I studied the ecology and biogeography of the spotted gar (Lepisosteus oculatus) from core and Great Lakes Region peripheral populations. Peripheral populations occupy the edge of a species’ range and are considered to be important in terms of a species’ ecology, biogeography, evolution, and conservation. Peripheral populations often persist under different environmental conditions from the species’ core populations, and may exhibit adaptations to potentially “harsher” marginal environments. In this study I used common garden experiments, life history analyses, and phylogeography (based on mitochondrial DNA) to address the overall hypothesis that spotted gars from peripheral, Great Lakes Basin populations exhibit distinct life history characteristics and patterns of genetic diversity in comparison to spotted gars from core populations. In common garden laboratory experiments young-of-year spotted gars from peripheral populations exhibited significantly faster growth rates (0.09 cm/day, 0.26 g/day) than core populations (0.04 cm/day, 0.11 g/day, suggesting countergradient variation in growth. Life history analysis based on length-at-age data from 5 field populations (2 peripheral, 3 core) and incorporating thermal opportunity for growth (degree days above 18 °C) indicated significantly higher growth rate in spotted gars from peripheral (1.23 mm/degree day) compared to core populations (0.22 mm/degree day).

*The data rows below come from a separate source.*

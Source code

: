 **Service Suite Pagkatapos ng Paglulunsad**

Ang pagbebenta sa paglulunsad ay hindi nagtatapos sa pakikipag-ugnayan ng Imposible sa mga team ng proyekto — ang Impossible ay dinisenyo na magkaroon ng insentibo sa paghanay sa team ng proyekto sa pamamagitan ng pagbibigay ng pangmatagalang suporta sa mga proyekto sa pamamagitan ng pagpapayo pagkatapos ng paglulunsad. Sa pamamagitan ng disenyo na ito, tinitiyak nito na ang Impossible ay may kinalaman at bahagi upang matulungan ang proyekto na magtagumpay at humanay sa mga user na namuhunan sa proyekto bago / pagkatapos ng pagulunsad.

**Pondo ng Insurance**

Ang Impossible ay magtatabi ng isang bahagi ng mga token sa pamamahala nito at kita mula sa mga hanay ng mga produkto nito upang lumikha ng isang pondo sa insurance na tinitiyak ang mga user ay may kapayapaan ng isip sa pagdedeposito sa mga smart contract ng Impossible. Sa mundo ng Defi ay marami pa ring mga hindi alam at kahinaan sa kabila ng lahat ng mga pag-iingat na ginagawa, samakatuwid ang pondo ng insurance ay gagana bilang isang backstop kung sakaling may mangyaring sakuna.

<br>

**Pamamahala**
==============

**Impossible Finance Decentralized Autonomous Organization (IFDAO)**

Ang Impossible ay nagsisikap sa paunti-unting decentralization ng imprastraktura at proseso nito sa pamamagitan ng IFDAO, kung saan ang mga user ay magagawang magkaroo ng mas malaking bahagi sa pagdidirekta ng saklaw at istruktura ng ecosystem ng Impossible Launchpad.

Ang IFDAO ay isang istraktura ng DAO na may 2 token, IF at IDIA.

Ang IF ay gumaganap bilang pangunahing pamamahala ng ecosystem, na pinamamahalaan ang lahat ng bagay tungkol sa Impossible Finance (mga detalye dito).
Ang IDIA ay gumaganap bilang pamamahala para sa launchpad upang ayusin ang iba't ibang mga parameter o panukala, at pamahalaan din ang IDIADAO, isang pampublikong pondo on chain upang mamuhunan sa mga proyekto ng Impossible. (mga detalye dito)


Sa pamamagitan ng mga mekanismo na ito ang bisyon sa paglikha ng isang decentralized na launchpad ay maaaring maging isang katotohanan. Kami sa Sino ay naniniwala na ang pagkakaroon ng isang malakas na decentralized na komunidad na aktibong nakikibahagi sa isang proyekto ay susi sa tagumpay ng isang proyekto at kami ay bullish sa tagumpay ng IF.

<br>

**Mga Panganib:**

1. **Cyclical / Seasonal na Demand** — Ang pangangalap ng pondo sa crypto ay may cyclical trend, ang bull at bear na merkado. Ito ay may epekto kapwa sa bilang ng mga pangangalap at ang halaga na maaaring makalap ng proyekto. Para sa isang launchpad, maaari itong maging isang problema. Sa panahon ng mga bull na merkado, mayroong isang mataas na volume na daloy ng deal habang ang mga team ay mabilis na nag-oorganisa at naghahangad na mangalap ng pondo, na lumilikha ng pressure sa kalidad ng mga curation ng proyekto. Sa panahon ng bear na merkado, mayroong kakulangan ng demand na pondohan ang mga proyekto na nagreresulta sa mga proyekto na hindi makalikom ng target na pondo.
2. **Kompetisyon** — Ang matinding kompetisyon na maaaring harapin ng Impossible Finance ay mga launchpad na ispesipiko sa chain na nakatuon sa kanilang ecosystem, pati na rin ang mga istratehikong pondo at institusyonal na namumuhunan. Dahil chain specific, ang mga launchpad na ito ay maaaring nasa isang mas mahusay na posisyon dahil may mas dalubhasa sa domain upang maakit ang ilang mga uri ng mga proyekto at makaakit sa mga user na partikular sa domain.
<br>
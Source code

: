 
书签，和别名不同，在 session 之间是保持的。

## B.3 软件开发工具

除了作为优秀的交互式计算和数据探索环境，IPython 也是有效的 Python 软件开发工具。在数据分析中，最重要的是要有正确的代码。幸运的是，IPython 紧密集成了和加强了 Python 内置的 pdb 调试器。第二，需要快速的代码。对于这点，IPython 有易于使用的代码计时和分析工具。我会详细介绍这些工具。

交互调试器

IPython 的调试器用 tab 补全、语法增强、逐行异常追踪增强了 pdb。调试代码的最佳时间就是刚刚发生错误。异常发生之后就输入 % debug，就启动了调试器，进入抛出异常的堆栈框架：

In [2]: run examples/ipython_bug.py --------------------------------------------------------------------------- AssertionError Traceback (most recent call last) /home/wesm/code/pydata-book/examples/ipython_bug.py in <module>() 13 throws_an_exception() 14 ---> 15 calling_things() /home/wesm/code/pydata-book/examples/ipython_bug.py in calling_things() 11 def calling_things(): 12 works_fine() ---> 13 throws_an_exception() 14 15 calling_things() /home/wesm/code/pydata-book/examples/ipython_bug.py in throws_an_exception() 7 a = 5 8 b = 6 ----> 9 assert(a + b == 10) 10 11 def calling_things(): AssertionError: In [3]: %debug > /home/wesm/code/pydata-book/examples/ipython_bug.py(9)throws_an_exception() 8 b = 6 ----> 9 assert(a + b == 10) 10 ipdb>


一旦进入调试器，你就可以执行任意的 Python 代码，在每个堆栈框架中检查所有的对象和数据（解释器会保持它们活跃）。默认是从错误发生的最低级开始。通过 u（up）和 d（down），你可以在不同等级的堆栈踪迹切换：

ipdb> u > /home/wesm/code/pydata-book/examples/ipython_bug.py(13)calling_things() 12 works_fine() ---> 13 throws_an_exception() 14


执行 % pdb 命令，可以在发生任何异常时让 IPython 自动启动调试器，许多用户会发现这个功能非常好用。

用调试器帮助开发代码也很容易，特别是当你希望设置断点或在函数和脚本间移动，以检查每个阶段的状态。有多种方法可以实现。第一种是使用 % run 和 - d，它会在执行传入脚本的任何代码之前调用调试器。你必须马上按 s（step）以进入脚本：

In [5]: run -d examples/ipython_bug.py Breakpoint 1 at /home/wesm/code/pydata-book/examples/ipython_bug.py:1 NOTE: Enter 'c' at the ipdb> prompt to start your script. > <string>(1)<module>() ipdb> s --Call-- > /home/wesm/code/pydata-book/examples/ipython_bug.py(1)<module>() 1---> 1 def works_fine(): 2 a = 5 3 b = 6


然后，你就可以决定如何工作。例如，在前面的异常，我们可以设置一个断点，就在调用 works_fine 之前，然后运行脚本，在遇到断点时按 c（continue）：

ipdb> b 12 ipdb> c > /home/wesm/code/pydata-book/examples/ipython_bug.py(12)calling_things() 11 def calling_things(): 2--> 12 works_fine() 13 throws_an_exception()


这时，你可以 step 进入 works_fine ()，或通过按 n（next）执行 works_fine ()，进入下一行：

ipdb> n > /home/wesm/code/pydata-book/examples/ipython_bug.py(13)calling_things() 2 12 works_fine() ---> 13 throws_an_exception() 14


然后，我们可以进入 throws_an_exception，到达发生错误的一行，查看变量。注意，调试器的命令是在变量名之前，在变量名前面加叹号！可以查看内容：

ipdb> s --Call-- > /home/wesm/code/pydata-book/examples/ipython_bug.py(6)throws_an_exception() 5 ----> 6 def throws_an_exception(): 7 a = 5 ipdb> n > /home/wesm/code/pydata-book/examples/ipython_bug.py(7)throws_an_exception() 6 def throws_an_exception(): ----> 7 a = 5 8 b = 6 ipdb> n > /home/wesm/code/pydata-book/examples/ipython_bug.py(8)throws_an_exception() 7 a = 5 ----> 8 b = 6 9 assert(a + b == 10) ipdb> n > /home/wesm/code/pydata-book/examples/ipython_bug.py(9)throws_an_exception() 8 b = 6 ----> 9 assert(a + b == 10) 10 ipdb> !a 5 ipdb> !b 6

Catch-curve analyses of the same populations indicated annual mortality rate (A) was lower in peripheral (A = 0.41) compared to core populations (0.56). Analysis of mitochondrial DNA from core and peripheral populations indicated genetic diversity (haplotype diversity, H) was highest in the Mississippi River Basin (H = 0.80), lowest in the Great Lakes Basin (H = 0.00, single haplotype), and most divergent in the western Gulf Coast Basin (H = 0.70, no haplotypes shared with other basins). Overall, the Great Lakes Basin population was shown to be a unique component of the species, and is adapted to life at higher latitudes with shorter growing seasons. As a useful case study, my work can inform gar conservation strategies and lead to a better general understanding of the evolution and maintenance of vertebrate life history patterns and genetic diversity.